**What is required**:
Look through the material below. Copy each line that contains the string "linear".
*** Input data ***
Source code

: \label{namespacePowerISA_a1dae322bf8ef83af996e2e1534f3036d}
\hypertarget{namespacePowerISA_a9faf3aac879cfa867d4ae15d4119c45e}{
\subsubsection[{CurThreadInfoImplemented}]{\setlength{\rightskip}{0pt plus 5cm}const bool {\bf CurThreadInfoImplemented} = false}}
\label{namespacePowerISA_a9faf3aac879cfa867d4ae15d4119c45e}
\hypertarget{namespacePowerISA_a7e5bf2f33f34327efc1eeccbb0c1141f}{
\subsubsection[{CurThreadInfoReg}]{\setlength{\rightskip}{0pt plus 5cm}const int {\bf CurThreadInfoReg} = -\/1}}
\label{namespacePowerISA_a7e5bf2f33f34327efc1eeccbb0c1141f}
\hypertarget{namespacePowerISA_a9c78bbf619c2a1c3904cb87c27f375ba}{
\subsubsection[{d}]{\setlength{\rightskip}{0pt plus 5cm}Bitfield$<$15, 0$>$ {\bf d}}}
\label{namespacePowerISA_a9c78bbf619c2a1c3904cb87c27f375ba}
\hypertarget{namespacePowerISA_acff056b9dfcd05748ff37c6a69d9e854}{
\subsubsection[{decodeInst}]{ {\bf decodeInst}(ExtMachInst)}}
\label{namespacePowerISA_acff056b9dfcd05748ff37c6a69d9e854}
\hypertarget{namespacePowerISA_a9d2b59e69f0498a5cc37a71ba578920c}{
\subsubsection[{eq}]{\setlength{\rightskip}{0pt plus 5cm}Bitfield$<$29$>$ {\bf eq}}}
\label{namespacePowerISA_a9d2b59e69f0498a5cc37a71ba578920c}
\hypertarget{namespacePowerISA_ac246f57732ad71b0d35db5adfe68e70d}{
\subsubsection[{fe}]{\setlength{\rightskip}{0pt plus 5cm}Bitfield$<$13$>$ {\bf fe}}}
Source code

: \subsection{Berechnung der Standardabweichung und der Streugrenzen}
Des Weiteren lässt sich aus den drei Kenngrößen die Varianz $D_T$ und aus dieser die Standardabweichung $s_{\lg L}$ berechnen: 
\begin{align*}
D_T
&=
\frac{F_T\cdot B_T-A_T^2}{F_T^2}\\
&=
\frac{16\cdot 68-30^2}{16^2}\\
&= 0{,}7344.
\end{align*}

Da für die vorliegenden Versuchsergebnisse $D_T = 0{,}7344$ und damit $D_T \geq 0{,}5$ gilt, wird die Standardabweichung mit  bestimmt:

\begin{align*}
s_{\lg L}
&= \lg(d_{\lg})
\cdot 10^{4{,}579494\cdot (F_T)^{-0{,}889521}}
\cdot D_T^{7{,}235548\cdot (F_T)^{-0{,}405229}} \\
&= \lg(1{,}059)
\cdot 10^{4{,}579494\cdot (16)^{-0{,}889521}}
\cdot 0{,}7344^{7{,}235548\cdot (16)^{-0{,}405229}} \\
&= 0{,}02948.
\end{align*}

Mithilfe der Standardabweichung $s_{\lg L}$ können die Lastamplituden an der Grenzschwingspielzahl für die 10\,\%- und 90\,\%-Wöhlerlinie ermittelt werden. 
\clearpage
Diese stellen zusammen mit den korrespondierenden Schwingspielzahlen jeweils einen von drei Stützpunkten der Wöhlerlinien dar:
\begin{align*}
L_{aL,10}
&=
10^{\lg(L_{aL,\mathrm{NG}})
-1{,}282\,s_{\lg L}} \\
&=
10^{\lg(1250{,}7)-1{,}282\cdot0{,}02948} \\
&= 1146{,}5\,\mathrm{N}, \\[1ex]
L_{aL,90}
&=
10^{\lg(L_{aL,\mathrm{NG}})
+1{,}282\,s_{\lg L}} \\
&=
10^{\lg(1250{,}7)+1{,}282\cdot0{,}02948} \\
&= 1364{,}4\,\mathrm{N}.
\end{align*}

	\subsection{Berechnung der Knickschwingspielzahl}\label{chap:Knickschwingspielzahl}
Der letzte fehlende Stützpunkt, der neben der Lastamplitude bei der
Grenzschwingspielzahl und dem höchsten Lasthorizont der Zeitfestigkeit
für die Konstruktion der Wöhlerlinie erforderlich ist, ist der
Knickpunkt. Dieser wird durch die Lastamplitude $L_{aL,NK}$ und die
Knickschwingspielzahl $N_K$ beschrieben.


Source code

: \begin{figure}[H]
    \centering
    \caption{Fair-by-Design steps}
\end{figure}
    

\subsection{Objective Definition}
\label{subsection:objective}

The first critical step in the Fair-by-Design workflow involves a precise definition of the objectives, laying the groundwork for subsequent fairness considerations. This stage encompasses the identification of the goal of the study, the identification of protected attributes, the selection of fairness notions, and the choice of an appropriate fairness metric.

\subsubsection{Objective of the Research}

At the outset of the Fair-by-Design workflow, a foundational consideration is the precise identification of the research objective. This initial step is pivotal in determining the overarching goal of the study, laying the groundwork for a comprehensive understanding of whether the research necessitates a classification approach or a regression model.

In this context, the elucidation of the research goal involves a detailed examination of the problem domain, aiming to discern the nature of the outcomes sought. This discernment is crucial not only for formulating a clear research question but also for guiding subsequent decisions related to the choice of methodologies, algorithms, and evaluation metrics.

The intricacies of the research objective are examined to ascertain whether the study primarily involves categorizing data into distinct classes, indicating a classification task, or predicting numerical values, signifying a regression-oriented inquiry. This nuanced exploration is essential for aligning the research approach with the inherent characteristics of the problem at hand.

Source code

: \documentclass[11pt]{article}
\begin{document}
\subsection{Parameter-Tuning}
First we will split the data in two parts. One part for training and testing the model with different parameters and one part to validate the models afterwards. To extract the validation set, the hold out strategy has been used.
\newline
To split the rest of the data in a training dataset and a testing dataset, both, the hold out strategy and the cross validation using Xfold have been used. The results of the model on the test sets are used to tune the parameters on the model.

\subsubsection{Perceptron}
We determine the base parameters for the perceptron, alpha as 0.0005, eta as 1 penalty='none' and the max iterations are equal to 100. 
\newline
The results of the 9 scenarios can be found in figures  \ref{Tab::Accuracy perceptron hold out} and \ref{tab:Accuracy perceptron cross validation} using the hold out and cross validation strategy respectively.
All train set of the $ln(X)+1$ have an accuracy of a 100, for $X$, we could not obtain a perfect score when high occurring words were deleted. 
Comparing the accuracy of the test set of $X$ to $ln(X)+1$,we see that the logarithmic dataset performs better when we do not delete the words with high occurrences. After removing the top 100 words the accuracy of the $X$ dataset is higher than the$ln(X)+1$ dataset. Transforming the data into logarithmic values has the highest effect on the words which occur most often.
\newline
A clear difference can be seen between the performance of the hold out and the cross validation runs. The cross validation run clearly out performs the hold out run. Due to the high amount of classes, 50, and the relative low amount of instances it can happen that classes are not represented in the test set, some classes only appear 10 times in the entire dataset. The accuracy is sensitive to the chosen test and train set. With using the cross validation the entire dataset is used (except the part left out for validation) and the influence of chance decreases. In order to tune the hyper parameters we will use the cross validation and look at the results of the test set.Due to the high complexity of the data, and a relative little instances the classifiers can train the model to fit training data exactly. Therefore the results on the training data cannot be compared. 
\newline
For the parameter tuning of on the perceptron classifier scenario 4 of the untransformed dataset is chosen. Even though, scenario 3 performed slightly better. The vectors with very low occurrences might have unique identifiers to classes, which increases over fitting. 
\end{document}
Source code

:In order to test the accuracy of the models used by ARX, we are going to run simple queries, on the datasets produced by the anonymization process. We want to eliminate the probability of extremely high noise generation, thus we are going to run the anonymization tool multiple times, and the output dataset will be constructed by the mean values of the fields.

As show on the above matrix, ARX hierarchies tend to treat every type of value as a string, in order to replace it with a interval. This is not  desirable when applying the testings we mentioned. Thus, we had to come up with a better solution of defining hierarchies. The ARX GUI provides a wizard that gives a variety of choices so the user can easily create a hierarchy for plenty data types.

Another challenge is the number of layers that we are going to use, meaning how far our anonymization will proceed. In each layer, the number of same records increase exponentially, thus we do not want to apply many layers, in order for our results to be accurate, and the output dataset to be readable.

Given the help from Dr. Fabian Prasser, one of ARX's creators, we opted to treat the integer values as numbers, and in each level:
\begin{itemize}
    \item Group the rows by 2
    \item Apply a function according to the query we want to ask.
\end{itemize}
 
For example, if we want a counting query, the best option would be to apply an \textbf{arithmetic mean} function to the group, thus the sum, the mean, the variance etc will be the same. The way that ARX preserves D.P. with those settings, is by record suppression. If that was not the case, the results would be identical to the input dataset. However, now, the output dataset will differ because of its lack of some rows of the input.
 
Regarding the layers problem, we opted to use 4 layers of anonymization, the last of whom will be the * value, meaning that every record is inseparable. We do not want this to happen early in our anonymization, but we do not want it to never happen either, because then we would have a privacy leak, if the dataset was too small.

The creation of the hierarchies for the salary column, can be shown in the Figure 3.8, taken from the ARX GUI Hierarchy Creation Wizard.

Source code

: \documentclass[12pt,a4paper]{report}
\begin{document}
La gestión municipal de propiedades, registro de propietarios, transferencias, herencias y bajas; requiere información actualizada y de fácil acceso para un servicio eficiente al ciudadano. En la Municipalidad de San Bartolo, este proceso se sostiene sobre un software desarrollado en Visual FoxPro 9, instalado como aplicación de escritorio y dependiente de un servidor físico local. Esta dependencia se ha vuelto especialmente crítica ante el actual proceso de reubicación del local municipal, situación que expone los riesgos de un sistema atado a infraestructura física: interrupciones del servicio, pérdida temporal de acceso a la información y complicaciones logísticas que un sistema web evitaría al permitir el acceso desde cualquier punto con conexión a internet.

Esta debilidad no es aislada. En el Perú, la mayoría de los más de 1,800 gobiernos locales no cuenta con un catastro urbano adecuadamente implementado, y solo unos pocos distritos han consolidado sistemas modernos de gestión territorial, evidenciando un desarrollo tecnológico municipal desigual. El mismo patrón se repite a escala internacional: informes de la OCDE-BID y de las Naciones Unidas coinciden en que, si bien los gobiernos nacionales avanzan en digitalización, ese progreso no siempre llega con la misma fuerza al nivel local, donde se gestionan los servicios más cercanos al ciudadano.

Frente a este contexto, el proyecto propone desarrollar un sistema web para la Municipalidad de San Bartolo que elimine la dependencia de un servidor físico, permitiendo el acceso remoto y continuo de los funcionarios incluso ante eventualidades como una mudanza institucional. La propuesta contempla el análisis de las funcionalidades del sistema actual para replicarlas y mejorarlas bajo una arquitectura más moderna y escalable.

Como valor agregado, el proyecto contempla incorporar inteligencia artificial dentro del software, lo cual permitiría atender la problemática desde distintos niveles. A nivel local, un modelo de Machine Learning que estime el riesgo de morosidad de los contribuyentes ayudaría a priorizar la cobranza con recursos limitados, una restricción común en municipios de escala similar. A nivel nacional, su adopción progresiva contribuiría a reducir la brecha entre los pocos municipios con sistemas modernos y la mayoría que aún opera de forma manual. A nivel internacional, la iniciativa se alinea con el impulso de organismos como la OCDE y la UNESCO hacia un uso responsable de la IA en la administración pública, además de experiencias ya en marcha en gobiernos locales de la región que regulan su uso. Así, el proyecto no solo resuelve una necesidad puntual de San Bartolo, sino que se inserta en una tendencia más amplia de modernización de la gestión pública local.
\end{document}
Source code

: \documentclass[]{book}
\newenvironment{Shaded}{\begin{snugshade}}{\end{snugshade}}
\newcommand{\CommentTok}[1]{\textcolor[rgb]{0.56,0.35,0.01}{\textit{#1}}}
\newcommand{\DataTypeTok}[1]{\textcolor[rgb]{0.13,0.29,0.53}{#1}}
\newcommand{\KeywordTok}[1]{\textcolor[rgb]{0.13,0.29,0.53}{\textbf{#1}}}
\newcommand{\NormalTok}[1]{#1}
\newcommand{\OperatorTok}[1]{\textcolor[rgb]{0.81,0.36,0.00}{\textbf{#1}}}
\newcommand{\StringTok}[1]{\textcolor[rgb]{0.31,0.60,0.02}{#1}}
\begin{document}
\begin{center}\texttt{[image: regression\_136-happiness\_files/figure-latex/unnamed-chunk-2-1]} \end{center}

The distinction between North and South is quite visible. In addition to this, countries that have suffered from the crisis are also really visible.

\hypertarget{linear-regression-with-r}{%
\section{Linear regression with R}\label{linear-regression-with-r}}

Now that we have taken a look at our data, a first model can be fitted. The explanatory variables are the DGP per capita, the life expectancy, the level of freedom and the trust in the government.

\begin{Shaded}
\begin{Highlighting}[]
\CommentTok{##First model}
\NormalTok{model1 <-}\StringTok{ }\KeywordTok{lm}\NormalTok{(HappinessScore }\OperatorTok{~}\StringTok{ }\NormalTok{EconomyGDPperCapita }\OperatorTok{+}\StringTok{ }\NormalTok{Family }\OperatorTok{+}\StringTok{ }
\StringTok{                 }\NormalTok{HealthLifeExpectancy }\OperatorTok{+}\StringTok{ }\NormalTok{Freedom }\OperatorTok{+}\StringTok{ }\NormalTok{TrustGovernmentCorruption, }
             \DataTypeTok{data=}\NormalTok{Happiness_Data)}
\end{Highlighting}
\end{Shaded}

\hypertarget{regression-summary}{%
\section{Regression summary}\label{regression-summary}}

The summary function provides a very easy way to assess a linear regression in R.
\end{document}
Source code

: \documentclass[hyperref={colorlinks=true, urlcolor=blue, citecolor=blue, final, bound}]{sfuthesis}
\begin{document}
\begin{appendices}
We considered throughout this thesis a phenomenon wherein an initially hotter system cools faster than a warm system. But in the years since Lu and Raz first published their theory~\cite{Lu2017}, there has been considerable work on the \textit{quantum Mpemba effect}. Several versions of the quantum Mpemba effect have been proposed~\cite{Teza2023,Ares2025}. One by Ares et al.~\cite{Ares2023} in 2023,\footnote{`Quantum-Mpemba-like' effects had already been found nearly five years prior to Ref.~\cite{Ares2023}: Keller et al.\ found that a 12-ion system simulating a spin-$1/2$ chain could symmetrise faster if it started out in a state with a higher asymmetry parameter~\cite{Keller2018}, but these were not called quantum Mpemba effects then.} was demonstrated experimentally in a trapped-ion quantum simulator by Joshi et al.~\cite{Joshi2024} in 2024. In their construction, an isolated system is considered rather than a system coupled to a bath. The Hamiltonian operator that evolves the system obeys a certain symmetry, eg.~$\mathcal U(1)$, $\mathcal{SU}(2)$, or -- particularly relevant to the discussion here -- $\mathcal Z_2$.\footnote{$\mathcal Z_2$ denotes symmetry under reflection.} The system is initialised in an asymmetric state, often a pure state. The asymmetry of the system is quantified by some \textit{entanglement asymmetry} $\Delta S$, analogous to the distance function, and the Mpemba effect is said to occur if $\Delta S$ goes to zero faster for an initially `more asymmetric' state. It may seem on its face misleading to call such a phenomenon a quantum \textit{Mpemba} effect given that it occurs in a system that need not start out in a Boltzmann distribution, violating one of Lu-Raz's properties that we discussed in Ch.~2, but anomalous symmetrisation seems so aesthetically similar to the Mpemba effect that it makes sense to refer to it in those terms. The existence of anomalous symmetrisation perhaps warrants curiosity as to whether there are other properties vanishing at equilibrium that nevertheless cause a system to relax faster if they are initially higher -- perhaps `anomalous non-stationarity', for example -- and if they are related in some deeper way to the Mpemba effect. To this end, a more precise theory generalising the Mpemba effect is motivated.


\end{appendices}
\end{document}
*** End of Input data ***
**Task response**:
\hypertarget{linear-regression-with-r}{%
\section{Linear regression with R}\label{linear-regression-with-r}}
The summary function provides a very easy way to assess a linear regression in R.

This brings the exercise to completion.